Problem to work on: Every line of the entries below from the one containing "AlterStore client for KaiOS." to the one containing "All code here", both ends included, must be written out exactly. No other line belongs in the answer.

Material shown:
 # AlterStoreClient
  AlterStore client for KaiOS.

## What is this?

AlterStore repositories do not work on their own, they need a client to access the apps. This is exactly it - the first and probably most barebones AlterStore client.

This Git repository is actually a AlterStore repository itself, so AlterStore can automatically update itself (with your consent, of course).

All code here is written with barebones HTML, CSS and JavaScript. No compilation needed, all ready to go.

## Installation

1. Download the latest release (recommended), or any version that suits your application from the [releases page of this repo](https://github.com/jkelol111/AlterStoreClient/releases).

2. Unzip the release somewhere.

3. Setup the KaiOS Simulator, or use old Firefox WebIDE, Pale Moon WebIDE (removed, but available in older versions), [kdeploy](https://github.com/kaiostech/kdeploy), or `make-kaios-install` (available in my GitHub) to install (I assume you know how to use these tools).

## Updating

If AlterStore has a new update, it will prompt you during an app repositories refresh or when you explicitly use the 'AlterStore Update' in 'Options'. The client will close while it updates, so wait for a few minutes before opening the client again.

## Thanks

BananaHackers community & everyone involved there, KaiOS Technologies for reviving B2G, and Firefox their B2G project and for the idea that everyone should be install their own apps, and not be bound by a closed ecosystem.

The answer:
  AlterStore client for KaiOS.

## What is this?

AlterStore repositories do not work on their own, they need a client to access the apps. This is exactly it - the first and probably most barebones AlterStore client.

This Git repository is actually a AlterStore repository itself, so AlterStore can automatically update itself (with your consent, of course).

All code here is written with barebones HTML, CSS and JavaScript. No compilation needed, all ready to go.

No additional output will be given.